Marcus Procopio came breezing in from Down Under a year ago with thoughts on last season’s great escape and a player-by-player assessment of the squad. He’s back with an exhaustive review of the season, what went wrong and what – in the end – went right …
It always begins with optimism
For Sunderland, the start of the last few seasons has been like receiving a fresh copy of the weekly TV guide. Last week’s guide didn’t matter anymore. This one was fresh, clean and crisp with the promise of cool new shows to come. Optimism was high.
Of course, during the week, you quickly realise that the shows are the same as last week’s and it doesn’t take long before the guide becomes a drink soaked and food stained object of disdain, to be hurled and flung with reckless abandon. The only problem is that, this season, we nearly set the wretched thing on fire long before the week was out. Thankfully, we somehow managed to preserve the tattered wreckage and see it through to a fresh guide.
It wasn’t supposed to be like this
Come the start of this season, we’d been in the Premier League for six consecutive seasons. We had a sane owner (and still do). Good money was spent – albeit the net spend this season was quite low. Some decent players came in. Daryl Murphy was long gone. For the most part, our management team was not fascist. But, yet again, we still couldn’t put it together (yes, I realise how ridiculous I sound saying this after the previous sentence).
Indeed, not once since our most recent promotion to the Premier League in 2007-8 have we had a season completely free of a serious relegation threat. Yes, even in 2010-11 when we finished 10th, we were all still thinking of the possibility until the very end of the season. Don’t believe me? Well, as at April 16 2011, we had just lost our fourth game on the trot (to Birmingham 2-0) and completed a return of one point from our last 10 games. Following that run of putridity, we had 38 points with five games to go against teams in and around our position.

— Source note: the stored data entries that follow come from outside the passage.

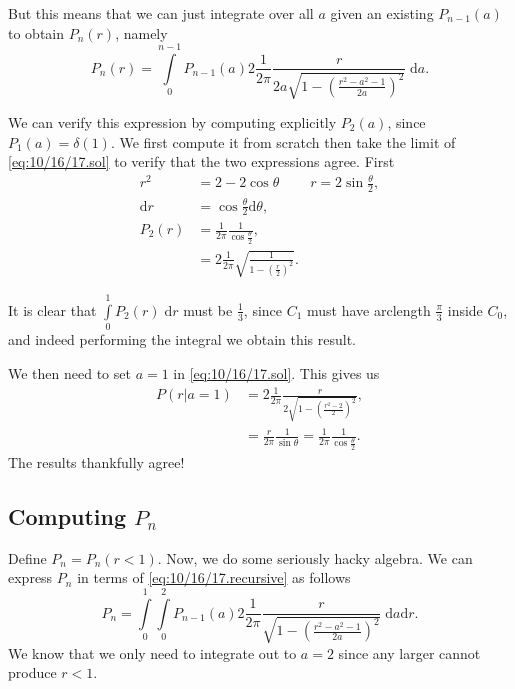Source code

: \documentclass[12pt]{report}
\begin{document}
But this means that we can just integrate over all $a$ given an existing
$P_{n-1}(a)$ to obtain $P_n(r)$, namely
\begin{equation}
    P_n(r) = \int\limits_{0}^{n - 1}
        P_{n - 1}(a) 2\frac{1}{2\pi}\frac{r}{2a\sqrt{1 - \left(
            \frac{r^2 - a^2 - 1}{2a}
        \right)^2}}\;\mathrm{d}a.
        \label{eq:10/16/17.recursive}
\end{equation}

We can verify this expression by computing explicitly $P_2(a)$, since $P_1(a) =
\delta(1)$. We first compute it from scratch then take the limit of
\autoref{eq:10/16/17.sol} to verify that the two expressions agree. First
\begin{align}
    r^2 &= 2 - 2\cos \theta & r = 2\sin\frac{\theta}{2},\\
    \mathrm{d}r &= \cos \frac{\theta}{2}\mathrm{d}\theta,\\
    P_2(r) &= \frac{1}{2\pi} \frac{1}{\cos \frac{\theta}{2}},\nonumber\\
        &= 2\frac{1}{2\pi}\sqrt{\frac{1}{1 - \left( \frac{r}{2} \right)^2}}.
\end{align}

It is clear that $\int\limits_{0}^{1}P_2(r)\;\mathrm{d}r$ must be $\frac{1}{3}$,
since $C_1$ must have arclength $\frac{\pi}{3}$ inside $C_0$, and indeed
performing the integral we obtain this result.

We then need to set $a = 1$ in \autoref{eq:10/16/17.sol}. This gives us
\begin{align}
    P(r|a = 1) &= 2\frac{1}{2\pi}\frac{r}{2\sqrt{1 - \left(
        \frac{r^2 - 2}{2}
    \right)^2}},\nonumber\\
        &= \frac{r}{2\pi} \frac{1}{\sin\theta} = \frac{1}{2\pi}\frac{1}{\cos
        \frac{\theta}{2}}.
\end{align}
The results thankfully agree!

\subsection{Computing $P_n$}

Define $P_n = P_n(r < 1)$. Now, we do some seriously hacky algebra. We can
express $P_n$ in terms of \autoref{eq:10/16/17.recursive} as follows
\begin{equation}
    P_n = \int\limits_{0}^{1}\int\limits_{0}^{2}P_{n - 1}(a)
        2\frac{1}{2\pi} \frac{r}{\sqrt{1 - \left( \frac{r^2 - a^2 - 1}{2a}
        \right)^2}}\;\mathrm{d}a\mathrm{d}r.
\end{equation}
We know that we only need to integrate out to $a = 2$ since any larger cannot
produce $r < 1$.
\end{document}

How we now long for those heady Steve Bruce days… (thinking)…
Ok, perhaps not… (thinking some more)…
Ok, ok, definitely not.
The point is it’s now been seven seasons and we still can’t say that we’re an established Premier League side. Worse still, the relegation threats have only increased in the last two seasons, culminating in the debacle of a season just gone by. Of course, the reality of what we just experienced couldn’t have been further from my mind at the beginning of the season.
My pre and early season mindset for the season came in the form of two forum posts and a Salut! Sunderland article:
• The first was on the Salut! website regarding my views on who should stay and go:
• Then, later during the transfer window, I did one with my 10 transfer commandments that Di Canio and his men should obey: http://www.not606.com/showthread.php/218945-Sunderland-s-10-Transfer-Commandments?p=4980253#post498025
* About five games into the season, I whipped out my rose-coloured glasses and wrote a post about why I thought we’d still be ok despite our poor start and the looming nightmare schedule on the horizon http://www.not606.com/showthread.php/227951-Why-I-Reckon-We-ll-Be-Ok?p=5306291#post5306291*
* I should have condensed that post into “Sure, we have Attila the Hun as our manager, but our 27 transfer moves really make sense!”.**
** Yes, we really made 27 transfer moves in the summer window (more on that in a moment).
As it turns out, I was right in thinking that we’d be ok – but for all the wrong reasons, proving yet again that I am not to be trusted with any form of intelligent footballing prediction.
With the benefit of that hindsight, I’ll now try to make some sense of our 2013-14 season. Magic carpets are for sissies. Buckle up and let’s go for a real ride.
Our summer transfer business
When I suggested in my Salut! article that we needed 12 in and 11 out, it was with the clear caveat that nobody would be crazy or suicidal enough to do it all in one transfer window. Go on, read the article, my caveat is clearly there. I’ll wait for you… (waiting)…
Ok, now that we have that out of the way, it was clear that such plan would have to be executed over the next two or three windows. At no stage was my article designed as a dare. You hear that Paolo? It was not a dare. IT WAS NOT A DARE PAOLO!!!
Enter Paolo “that’s not a transfer strategy, this is a transfer strategy” Di Canio…
Please, don’t hold your breath while reading the next part, you’ll die.
The summer ins
Yep, that’s 14 of them. 12 is for wimps. (Groan).
The summer outs
A nifty baker’s dozen all up.
So what if we had 27 transfers?
Like in any good game of LMA Manager or Championship Manager, when you hammer through more than 20 ins and outs in one transfer window, you’re feeling pretty good about yourself: the prospect of playing with all those new toys is exciting. And ridding yourself of the “deadwood” feels great too.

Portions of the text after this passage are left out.